The clinical effects of HA on pain associated with OA of the knee are probably mediated by several factors. In vitro and in vivo studies indicate that HA can enhance PG synthesis and prevent its release from the cell matrix. Regarding inflammation, HA suppresses the production and activity of proinflammatory mediators and proteases as well as altering the function of certain immune cells. Histological evidence shows that HA prevents the degradation of cartilage and may promote its regeneration.
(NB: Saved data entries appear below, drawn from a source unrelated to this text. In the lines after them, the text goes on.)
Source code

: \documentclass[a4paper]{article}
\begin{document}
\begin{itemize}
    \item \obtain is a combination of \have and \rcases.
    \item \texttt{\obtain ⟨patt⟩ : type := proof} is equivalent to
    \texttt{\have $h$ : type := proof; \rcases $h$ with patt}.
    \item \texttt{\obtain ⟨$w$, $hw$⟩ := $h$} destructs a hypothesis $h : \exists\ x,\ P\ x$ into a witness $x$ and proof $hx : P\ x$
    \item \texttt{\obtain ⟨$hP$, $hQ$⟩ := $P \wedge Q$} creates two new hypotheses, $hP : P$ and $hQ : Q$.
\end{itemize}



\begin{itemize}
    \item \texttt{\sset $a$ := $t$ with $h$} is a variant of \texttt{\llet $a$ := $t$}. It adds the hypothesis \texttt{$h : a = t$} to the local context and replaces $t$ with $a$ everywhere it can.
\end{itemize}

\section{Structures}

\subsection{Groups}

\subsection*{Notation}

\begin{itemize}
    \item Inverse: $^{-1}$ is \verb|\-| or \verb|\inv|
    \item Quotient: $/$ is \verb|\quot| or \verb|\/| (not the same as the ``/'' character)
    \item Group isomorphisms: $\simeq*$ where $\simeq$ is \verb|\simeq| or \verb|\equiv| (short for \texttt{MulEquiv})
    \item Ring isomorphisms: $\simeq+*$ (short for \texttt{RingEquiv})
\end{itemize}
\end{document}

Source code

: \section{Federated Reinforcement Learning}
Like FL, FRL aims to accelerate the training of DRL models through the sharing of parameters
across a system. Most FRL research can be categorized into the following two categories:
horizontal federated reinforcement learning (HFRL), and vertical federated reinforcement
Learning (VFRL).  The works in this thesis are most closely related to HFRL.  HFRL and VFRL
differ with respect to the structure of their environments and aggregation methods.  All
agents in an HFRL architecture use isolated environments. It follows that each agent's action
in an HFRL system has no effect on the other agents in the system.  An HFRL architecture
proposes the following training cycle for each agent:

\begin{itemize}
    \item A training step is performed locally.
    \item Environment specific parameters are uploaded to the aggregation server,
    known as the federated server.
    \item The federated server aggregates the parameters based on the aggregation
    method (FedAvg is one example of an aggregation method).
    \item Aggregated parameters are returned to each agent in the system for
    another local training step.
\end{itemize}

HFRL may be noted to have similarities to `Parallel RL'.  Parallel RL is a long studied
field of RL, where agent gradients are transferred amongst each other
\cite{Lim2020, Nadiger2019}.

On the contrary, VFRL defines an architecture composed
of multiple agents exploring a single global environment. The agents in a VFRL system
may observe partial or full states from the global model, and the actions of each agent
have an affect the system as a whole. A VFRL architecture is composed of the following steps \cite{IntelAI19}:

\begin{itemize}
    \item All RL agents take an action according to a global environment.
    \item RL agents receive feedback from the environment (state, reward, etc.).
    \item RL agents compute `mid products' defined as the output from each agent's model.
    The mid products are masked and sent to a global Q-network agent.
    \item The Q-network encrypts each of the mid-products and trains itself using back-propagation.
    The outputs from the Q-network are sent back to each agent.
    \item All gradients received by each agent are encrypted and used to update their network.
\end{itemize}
Collectively, the physiological effects of intra-articular HA reviewed here support a multifactorial mechanism for HA and hylans in the treatment of pain from knee OA. Future studies investigating the effects of HA and hylans on cartilage in well-controlled clinical studies may help determine whether intra-articular HA and hylans aid in chondroprotection and slowing the progression of disease, and whether the MW of the HA formulation contributes to its efficacy.